EXERCISE OBJECTIVE
Leaving the images aside, transcribe all the data below exactly.

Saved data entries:
◆ ◆ ◆ ◆ ◆ ◆ ◆

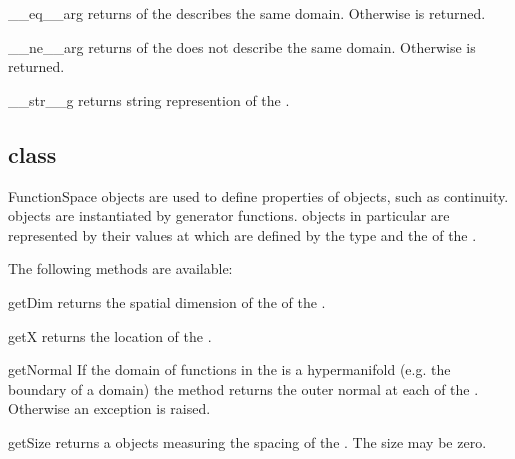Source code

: \begin{methoddesc}[Domain]{__eq__}{arg}
returns \True of the \Domain {} describes the same domain. Otherwise
\False is returned.
\end{methoddesc}

\begin{methoddesc}[Domain]{__ne__}{arg}
returns \True of the \Domain {} does not describe the same domain. 
Otherwise \False is returned.
\end{methoddesc}

\begin{methoddesc}[Domain]{__str__}{g}
returns string represention of the \Domain.
\end{methoddesc}

\subsection{\FunctionSpace class}
\begin{classdesc}{FunctionSpace}{}
\FunctionSpace objects are used to define properties of \Data objects, such as continuity. \FunctionSpace objects
are instantiated by generator functions. \Data objects in particular \FunctionSpace are
represented by their values at \DataSamplePoints which are defined by the type and the \Domain of the
\FunctionSpace.
\end{classdesc}
The following methods are available:
\begin{methoddesc}[FunctionSpace]{getDim}{}
returns the spatial dimension of the \Domain of the \FunctionSpace.
\end{methoddesc}



\begin{methoddesc}[FunctionSpace]{getX}{}
returns the location of the \DataSamplePoints.
\end{methoddesc}

\begin{methoddesc}[FunctionSpace]{getNormal}{}
If the domain of functions in the \FunctionSpace 
is a hypermanifold (e.g. the boundary of a domain)
the method returns the outer normal at each of the 
\DataSamplePoints. Otherwise an exception is raised.
\end{methoddesc}

\begin{methoddesc}[FunctionSpace]{getSize}{}
returns a \Data objects measuring the spacing of the \DataSamplePoints.  
The size may be zero.
\end{methoddesc}

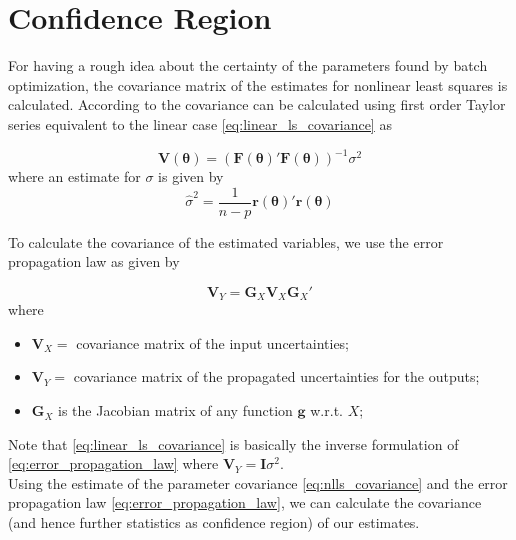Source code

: \section{Confidence Region}
\label{sec:confidence_region}
For having a rough idea about the certainty of the parameters found by batch optimization, the covariance matrix of the estimates for nonlinear least squares is calculated.
According to \citet[chap. 2]{Seber} the covariance can be calculated using first order Taylor series equivalent to the linear case \cref{eq:linear_ls_covariance} as

\begin{equation}
\label{eq:nlls_covariance}
\mathbf{V}(\boldsymbol{\theta}) = (\mathbf{F}(\boldsymbol{\theta})'\mathbf{F}(\boldsymbol{\theta})) ^{-1} \sigma^2
\end{equation}
where an estimate for $\sigma$ is given by
\begin{equation*}
\hat{\sigma}^2 = \frac{1}{n-p} \mathbf{r}(\boldsymbol{\theta})' \mathbf{r}(\boldsymbol{\theta})
\end{equation*}

To calculate the covariance of the estimated variables, we use the error propagation law as given by \citet[eq. 4.15]{Siegwart}

\begin{equation}
\label{eq:error_propagation_law}
\mathbf{V}_Y = \mathbf{G}_X \mathbf{V}_X \mathbf{G}_X'
\end{equation}
where
\begin{itemize}
\item[] $\mathbf{V}_X =$ covariance matrix of the input uncertainties;
\item[] $\mathbf{V}_Y =$ covariance matrix of the propagated uncertainties for the outputs;
\item[] $\mathbf{G}_X  $ is the Jacobian matrix of any function $\mathbf{g}$ w.r.t. $X$;
\end{itemize}

Note that \cref{eq:linear_ls_covariance} is basically the inverse formulation of \cref{eq:error_propagation_law} where $\mathbf{V}_Y = \mathbf{I} \sigma^2$.
\\

Using the estimate of the parameter covariance \cref{eq:nlls_covariance} and the error propagation law \cref{eq:error_propagation_law}, we can calculate the covariance (and hence further statistics as confidence region) of our estimates.
\\

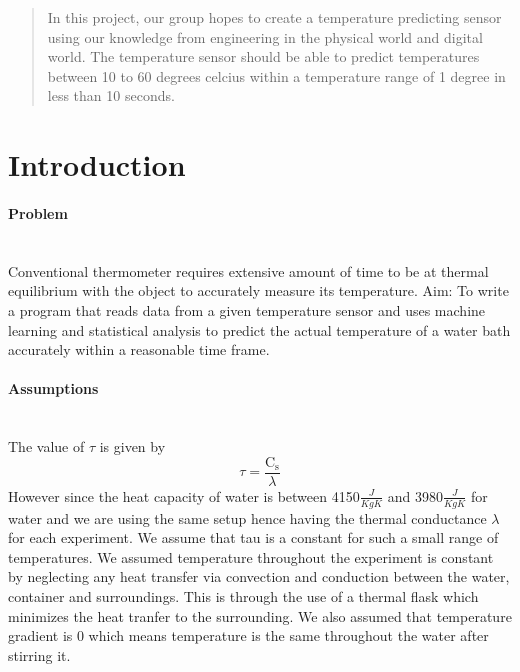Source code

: \documentclass[10pt]{article}
\begin{document}
\maketitle
\newpage
\begin{abstract}
In this project, our group hopes to create a temperature predicting sensor using our knowledge from engineering in the physical world and digital world. The temperature sensor should be able to predict temperatures between 10 to 60 degrees celcius within a temperature range of 1 degree in less than 10 seconds.
\end{abstract}
\section{Introduction}
\paragraph{Problem}\mbox{} \\
Conventional thermometer requires extensive amount of time to be at thermal equilibrium with the object to accurately measure its temperature.
Aim: To write a program that reads data from a given temperature sensor and uses machine learning and statistical analysis to predict the actual temperature of a water bath accurately within a reasonable time frame.
\paragraph{Assumptions}\mbox{} \\
The value of $\tau$ is given by
\begin{equation}
\tau=\frac{\mathrm{C}_{\mathrm{s}}}{\lambda}
\end{equation}
However since the heat capacity of water is between 4150$\frac{J}{KgK}$ and 3980$\frac{J}{KgK}$ for water and we are using the same setup hence having the thermal conductance $\lambda$ for each experiment. We assume that tau is a constant for such a small range of temperatures.
We assumed temperature throughout the experiment is constant by neglecting any heat transfer via convection and conduction between the water, container and surroundings.
This is through the use of a thermal flask which minimizes the heat tranfer to the surrounding.
We also assumed that temperature gradient is 0 which means temperature is  the same throughout the water after stirring it.
\end{document}

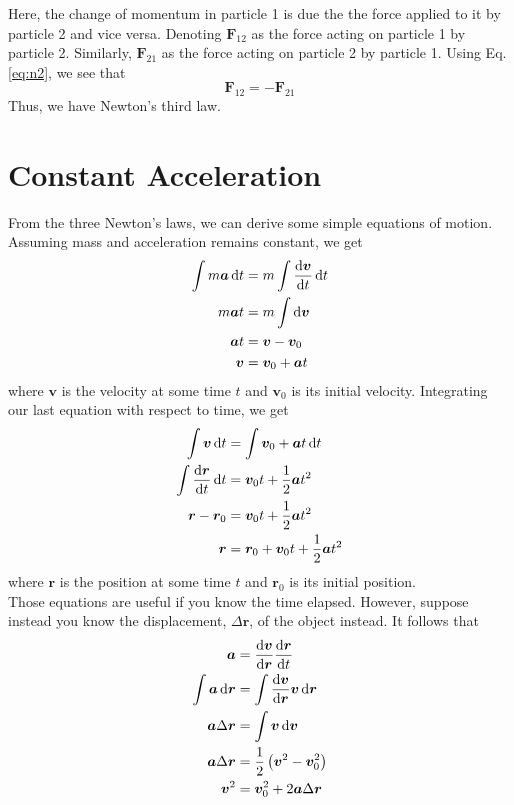 \documentclass[oneside]{book}
\numberwithin{figure}{section}
\numberwithin{equation}{section}
\newcommand{\paren}[1]{\left(#1\right)}
\theoremstyle{definition}
\begin{document}
	Here, the change of momentum in particle 1 is due the the force applied to it by particle 2 and vice versa. Denoting $ \bm{F}_{12} $ as the force acting on particle 1 by particle 2. Similarly, $ \bm{F}_{21} $ as the force acting on particle 2 by particle 1. Using Eq. \ref{eq:n2}, we see that
	\begin{equation}
		\bm{F}_{12} = -\bm{F}_{21}
	\end{equation}
	Thus, we have Newton's third law.

	\section{Constant Acceleration}
	From the three Newton's laws, we can derive some simple equations of motion. Assuming mass and acceleration remains constant, we get
	\begin{align}
		\int m\bm{a}\dd{t} &= m\int\dv{\bm{v}}{t}\dd{t}\\
		m\bm{a}t &= m\int\dd{\bm{v}}\\
		\bm{a}t &= \bm{v} - \bm{v}_0\\
		\bm{v} &= \bm{v}_0 + \bm{a}t
	\end{align}
	where $ \bm{v} $ is the velocity at some time $ t $ and $ \bm{v}_0 $ is its initial velocity. Integrating our last equation with respect to time, we get
	\begin{align}
		\int\bm{v}\dd{t} &= \int\bm{v}_0 + \bm{a}t\dd{t}\\
		\int\dv{\bm{r}}{t}\dd{t} &= \bm{v}_0t + \dfrac{1}{2}\bm{a}t^2\\
		\bm{r} - \bm{r}_0 &= \bm{v}_0t + \dfrac{1}{2}\bm{a}t^2\\
		\bm{r} &= \bm{r}_0 + \bm{v}_0t + \dfrac{1}{2}\bm{a}t^2
	\end{align}
	where $ \bm{r} $ is the position at some time $ t $ and $ \bm{r}_0 $ is its initial position.\\

	Those equations are useful if you know the time elapsed. However, suppose instead you know the displacement, $ \Delta\bm{r} $, of the object instead. It follows that
	\begin{align}
		\bm{a} &= \dv{\bm{v}}{\bm{r}}\dv{\bm{r}}{t}\\
		\int\bm{a}\dd{\bm{r}} &= \int\dv{\bm{v}}{\bm{r}}\bm{v}\dd{\bm{r}}\\
		\bm{a}\Delta\bm{r} &= \int\bm{v}\dd{\bm{v}}\\
		\bm{a}\Delta\bm{r} &= \dfrac{1}{2}\paren{\bm{v}^2 - \bm{v}_0^2}\\
		\bm{v}^2 &= \bm{v}_0^2 + 2\bm{a}\Delta\bm{r}
	\end{align}
	
\end{document}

◆ ◆ ◆ ◆ ◆ ◆ ◆

SOLUTION TO THIS PROBLEM
Source code

: \begin{methoddesc}[Domain]{__eq__}{arg}
returns \True of the \Domain {} describes the same domain. Otherwise
\False is returned.
\end{methoddesc}

\begin{methoddesc}[Domain]{__ne__}{arg}
returns \True of the \Domain {} does not describe the same domain. 
Otherwise \False is returned.
\end{methoddesc}

\begin{methoddesc}[Domain]{__str__}{g}
returns string represention of the \Domain.
\end{methoddesc}

\subsection{\FunctionSpace class}
\begin{classdesc}{FunctionSpace}{}
\FunctionSpace objects are used to define properties of \Data objects, such as continuity. \FunctionSpace objects
are instantiated by generator functions. \Data objects in particular \FunctionSpace are
represented by their values at \DataSamplePoints which are defined by the type and the \Domain of the
\FunctionSpace.
\end{classdesc}
The following methods are available:
\begin{methoddesc}[FunctionSpace]{getDim}{}
returns the spatial dimension of the \Domain of the \FunctionSpace.
\end{methoddesc}



\begin{methoddesc}[FunctionSpace]{getX}{}
returns the location of the \DataSamplePoints.
\end{methoddesc}

\begin{methoddesc}[FunctionSpace]{getNormal}{}
If the domain of functions in the \FunctionSpace 
is a hypermanifold (e.g. the boundary of a domain)
the method returns the outer normal at each of the 
\DataSamplePoints. Otherwise an exception is raised.
\end{methoddesc}

\begin{methoddesc}[FunctionSpace]{getSize}{}
returns a \Data objects measuring the spacing of the \DataSamplePoints.  
The size may be zero.
\end{methoddesc}

Source code

: \section{Confidence Region}
\label{sec:confidence_region}
For having a rough idea about the certainty of the parameters found by batch optimization, the covariance matrix of the estimates for nonlinear least squares is calculated.
According to \citet[chap. 2]{Seber} the covariance can be calculated using first order Taylor series equivalent to the linear case \cref{eq:linear_ls_covariance} as

\begin{equation}
\label{eq:nlls_covariance}
\mathbf{V}(\boldsymbol{\theta}) = (\mathbf{F}(\boldsymbol{\theta})'\mathbf{F}(\boldsymbol{\theta})) ^{-1} \sigma^2
\end{equation}
where an estimate for $\sigma$ is given by
\begin{equation*}
\hat{\sigma}^2 = \frac{1}{n-p} \mathbf{r}(\boldsymbol{\theta})' \mathbf{r}(\boldsymbol{\theta})
\end{equation*}

To calculate the covariance of the estimated variables, we use the error propagation law as given by \citet[eq. 4.15]{Siegwart}

\begin{equation}
\label{eq:error_propagation_law}
\mathbf{V}_Y = \mathbf{G}_X \mathbf{V}_X \mathbf{G}_X'
\end{equation}
where
\begin{itemize}
\item[] $\mathbf{V}_X =$ covariance matrix of the input uncertainties;
\item[] $\mathbf{V}_Y =$ covariance matrix of the propagated uncertainties for the outputs;
\item[] $\mathbf{G}_X  $ is the Jacobian matrix of any function $\mathbf{g}$ w.r.t. $X$;
\end{itemize}

Note that \cref{eq:linear_ls_covariance} is basically the inverse formulation of \cref{eq:error_propagation_law} where $\mathbf{V}_Y = \mathbf{I} \sigma^2$.
\\

Using the estimate of the parameter covariance \cref{eq:nlls_covariance} and the error propagation law \cref{eq:error_propagation_law}, we can calculate the covariance (and hence further statistics as confidence region) of our estimates.
\\

Source code

: \documentclass[10pt]{article}
\begin{document}
\maketitle
\newpage
\begin{abstract}
In this project, our group hopes to create a temperature predicting sensor using our knowledge from engineering in the physical world and digital world. The temperature sensor should be able to predict temperatures between 10 to 60 degrees celcius within a temperature range of 1 degree in less than 10 seconds.
\end{abstract}
\section{Introduction}
\paragraph{Problem}\mbox{} \\
Conventional thermometer requires extensive amount of time to be at thermal equilibrium with the object to accurately measure its temperature.
Aim: To write a program that reads data from a given temperature sensor and uses machine learning and statistical analysis to predict the actual temperature of a water bath accurately within a reasonable time frame.
\paragraph{Assumptions}\mbox{} \\
The value of $\tau$ is given by
\begin{equation}
\tau=\frac{\mathrm{C}_{\mathrm{s}}}{\lambda}
\end{equation}
However since the heat capacity of water is between 4150$\frac{J}{KgK}$ and 3980$\frac{J}{KgK}$ for water and we are using the same setup hence having the thermal conductance $\lambda$ for each experiment. We assume that tau is a constant for such a small range of temperatures.
We assumed temperature throughout the experiment is constant by neglecting any heat transfer via convection and conduction between the water, container and surroundings.
This is through the use of a thermal flask which minimizes the heat tranfer to the surrounding.
We also assumed that temperature gradient is 0 which means temperature is  the same throughout the water after stirring it.
\end{document}

 \documentclass[oneside]{book}
\numberwithin{figure}{section}
\numberwithin{equation}{section}
\newcommand{\paren}[1]{\left(#1\right)}
\theoremstyle{definition}
\begin{document}
	Here, the change of momentum in particle 1 is due the the force applied to it by particle 2 and vice versa. Denoting $ \bm{F}_{12} $ as the force acting on particle 1 by particle 2. Similarly, $ \bm{F}_{21} $ as the force acting on particle 2 by particle 1. Using Eq. \ref{eq:n2}, we see that
	\begin{equation}
		\bm{F}_{12} = -\bm{F}_{21}
	\end{equation}
	Thus, we have Newton's third law.

	\section{Constant Acceleration}
	From the three Newton's laws, we can derive some simple equations of motion. Assuming mass and acceleration remains constant, we get
	\begin{align}
		\int m\bm{a}\dd{t} &= m\int\dv{\bm{v}}{t}\dd{t}\\
		m\bm{a}t &= m\int\dd{\bm{v}}\\
		\bm{a}t &= \bm{v} - \bm{v}_0\\
		\bm{v} &= \bm{v}_0 + \bm{a}t
	\end{align}
	where $ \bm{v} $ is the velocity at some time $ t $ and $ \bm{v}_0 $ is its initial velocity. Integrating our last equation with respect to time, we get
	\begin{align}
		\int\bm{v}\dd{t} &= \int\bm{v}_0 + \bm{a}t\dd{t}\\
		\int\dv{\bm{r}}{t}\dd{t} &= \bm{v}_0t + \dfrac{1}{2}\bm{a}t^2\\
		\bm{r} - \bm{r}_0 &= \bm{v}_0t + \dfrac{1}{2}\bm{a}t^2\\
		\bm{r} &= \bm{r}_0 + \bm{v}_0t + \dfrac{1}{2}\bm{a}t^2
	\end{align}
	where $ \bm{r} $ is the position at some time $ t $ and $ \bm{r}_0 $ is its initial position.\\

	Those equations are useful if you know the time elapsed. However, suppose instead you know the displacement, $ \Delta\bm{r} $, of the object instead. It follows that
	\begin{align}
		\bm{a} &= \dv{\bm{v}}{\bm{r}}\dv{\bm{r}}{t}\\
		\int\bm{a}\dd{\bm{r}} &= \int\dv{\bm{v}}{\bm{r}}\bm{v}\dd{\bm{r}}\\
		\bm{a}\Delta\bm{r} &= \int\bm{v}\dd{\bm{v}}\\
		\bm{a}\Delta\bm{r} &= \dfrac{1}{2}\paren{\bm{v}^2 - \bm{v}_0^2}\\
		\bm{v}^2 &= \bm{v}_0^2 + 2\bm{a}\Delta\bm{r}
	\end{align}
	
\end{document}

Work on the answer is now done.